Dialectic Behavioural Therapy (DBT)

What is DBT?

DBT short for Dialectical Behavioural Therapy is a therapy approach derived from CBT (click here if you haven’t read the previous blog on CBT!) A significant point that sets it apart from CBT is its emphasis on not only learning to change or cope with unhelpful behaviors and emotions, it strives to help one to accept themselves as they are. Originally designed to help those suffering from Borderline Personality Disorder, it is a type of psychotherapy that can also be used to treat other kinds of mental health disorders or to help people who experience emotions very intensely.

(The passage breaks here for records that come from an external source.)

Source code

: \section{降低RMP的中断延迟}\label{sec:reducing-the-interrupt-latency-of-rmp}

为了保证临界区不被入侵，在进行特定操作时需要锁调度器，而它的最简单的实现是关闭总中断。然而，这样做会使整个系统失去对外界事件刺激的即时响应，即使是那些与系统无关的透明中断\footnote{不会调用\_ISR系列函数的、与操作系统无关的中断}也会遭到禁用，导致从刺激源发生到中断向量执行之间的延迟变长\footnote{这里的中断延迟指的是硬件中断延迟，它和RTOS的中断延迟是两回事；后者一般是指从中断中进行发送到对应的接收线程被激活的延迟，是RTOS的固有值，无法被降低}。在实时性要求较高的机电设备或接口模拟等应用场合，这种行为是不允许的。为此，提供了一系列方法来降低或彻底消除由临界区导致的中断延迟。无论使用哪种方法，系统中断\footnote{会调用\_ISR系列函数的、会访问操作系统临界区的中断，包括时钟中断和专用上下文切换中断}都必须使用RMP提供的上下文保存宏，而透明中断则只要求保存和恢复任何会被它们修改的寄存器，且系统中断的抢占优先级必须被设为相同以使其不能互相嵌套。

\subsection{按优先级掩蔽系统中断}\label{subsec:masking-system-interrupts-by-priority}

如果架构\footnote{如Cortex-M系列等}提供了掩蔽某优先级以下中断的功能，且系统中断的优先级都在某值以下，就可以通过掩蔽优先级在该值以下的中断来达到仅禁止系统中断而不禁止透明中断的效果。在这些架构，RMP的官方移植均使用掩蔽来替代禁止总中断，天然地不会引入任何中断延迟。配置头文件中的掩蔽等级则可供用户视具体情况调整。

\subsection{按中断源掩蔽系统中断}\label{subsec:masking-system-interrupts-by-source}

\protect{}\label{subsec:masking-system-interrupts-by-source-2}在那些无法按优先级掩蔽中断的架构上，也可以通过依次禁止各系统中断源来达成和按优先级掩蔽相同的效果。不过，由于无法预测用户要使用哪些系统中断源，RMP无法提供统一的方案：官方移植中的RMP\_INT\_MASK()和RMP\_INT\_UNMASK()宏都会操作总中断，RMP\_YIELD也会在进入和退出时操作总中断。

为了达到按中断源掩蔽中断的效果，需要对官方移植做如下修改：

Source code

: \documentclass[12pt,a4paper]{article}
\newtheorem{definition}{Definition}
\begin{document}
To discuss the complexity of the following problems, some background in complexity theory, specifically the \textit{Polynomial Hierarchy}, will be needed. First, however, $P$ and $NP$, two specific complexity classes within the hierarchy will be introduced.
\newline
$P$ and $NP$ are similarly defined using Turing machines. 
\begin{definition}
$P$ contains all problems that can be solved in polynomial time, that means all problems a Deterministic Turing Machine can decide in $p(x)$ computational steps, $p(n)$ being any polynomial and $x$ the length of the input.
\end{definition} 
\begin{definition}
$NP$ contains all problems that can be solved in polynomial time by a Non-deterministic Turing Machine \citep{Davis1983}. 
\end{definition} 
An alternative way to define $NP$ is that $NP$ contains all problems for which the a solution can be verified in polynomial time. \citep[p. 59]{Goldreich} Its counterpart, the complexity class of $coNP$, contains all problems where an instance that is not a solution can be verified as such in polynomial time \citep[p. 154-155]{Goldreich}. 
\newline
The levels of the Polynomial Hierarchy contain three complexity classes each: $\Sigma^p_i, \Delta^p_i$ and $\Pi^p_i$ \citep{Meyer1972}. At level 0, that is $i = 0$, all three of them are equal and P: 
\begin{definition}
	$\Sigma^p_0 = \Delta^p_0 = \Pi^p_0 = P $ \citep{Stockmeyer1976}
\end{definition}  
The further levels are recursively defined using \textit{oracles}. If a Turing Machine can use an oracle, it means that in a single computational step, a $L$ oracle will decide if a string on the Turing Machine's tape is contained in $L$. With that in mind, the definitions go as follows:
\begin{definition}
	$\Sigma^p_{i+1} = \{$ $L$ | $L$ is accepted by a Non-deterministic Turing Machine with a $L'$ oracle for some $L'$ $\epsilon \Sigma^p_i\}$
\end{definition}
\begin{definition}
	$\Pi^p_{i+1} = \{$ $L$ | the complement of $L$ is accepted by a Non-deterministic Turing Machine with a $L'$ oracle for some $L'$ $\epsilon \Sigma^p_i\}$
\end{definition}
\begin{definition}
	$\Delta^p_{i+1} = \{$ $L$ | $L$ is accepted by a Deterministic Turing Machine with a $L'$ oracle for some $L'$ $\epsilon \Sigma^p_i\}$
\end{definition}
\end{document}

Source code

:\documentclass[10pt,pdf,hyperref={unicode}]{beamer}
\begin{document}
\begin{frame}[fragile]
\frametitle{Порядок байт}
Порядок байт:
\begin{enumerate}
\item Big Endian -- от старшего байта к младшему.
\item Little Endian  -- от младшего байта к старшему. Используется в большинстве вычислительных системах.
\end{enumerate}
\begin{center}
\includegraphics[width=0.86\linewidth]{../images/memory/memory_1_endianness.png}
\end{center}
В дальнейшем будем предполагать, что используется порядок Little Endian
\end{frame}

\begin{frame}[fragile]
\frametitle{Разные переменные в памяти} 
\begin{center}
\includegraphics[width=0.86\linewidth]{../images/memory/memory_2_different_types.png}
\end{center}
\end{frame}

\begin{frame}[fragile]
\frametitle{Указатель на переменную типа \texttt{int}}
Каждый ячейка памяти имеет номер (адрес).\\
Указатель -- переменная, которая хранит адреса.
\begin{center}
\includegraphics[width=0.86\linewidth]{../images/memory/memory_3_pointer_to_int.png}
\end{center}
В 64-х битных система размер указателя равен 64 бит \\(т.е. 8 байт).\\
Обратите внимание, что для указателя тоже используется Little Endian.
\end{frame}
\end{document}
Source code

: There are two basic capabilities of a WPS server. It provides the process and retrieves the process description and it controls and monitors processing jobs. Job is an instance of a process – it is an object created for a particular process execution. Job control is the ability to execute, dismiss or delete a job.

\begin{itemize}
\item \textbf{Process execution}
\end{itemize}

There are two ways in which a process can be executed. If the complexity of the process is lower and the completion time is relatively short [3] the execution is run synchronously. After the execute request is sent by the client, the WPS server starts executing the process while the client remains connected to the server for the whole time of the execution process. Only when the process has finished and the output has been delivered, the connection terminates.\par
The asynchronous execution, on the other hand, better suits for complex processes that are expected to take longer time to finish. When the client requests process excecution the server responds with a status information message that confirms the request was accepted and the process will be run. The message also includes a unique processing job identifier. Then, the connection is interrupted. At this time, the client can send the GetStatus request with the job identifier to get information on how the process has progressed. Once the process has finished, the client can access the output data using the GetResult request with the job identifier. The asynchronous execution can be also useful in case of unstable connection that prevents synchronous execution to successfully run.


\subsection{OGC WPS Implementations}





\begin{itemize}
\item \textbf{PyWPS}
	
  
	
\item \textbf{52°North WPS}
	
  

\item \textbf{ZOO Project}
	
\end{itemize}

Dialectic Behavioural Therapy

The main goal of DBT is to help people build a life that is worth living, meaning to have important and meaningful things in one’s life. Within DBT there is a balance between acceptance and striving for change. This is as, within DBT, one believes that they are doing the best that they can be considering their current life situations, while at the same time acknowledging that there is still room to move forward towards a better and brighter future.

How does DBT work?

DBT works by helping one identify their strengths and be able to positively build on them, while also being able to identify, challenge and learn ways to cope with their negative thoughts or beliefs and finally learning to work out problems through lessons and or role plays, with examples being calming techniques, maintaining social interactions, etc. This is done with the guidance of a therapist within private and group sessions based around four main modules:

  1. Mindfulness: Learning to be aware of the present moment or situation without judgment or a biased approach. In other words, it means to approach reality neutrally and learning to assess situations purely with the facts rather than injecting unhelpful emotions or thoughts which may only lead to the magnification of negative aspects and a negative reaction.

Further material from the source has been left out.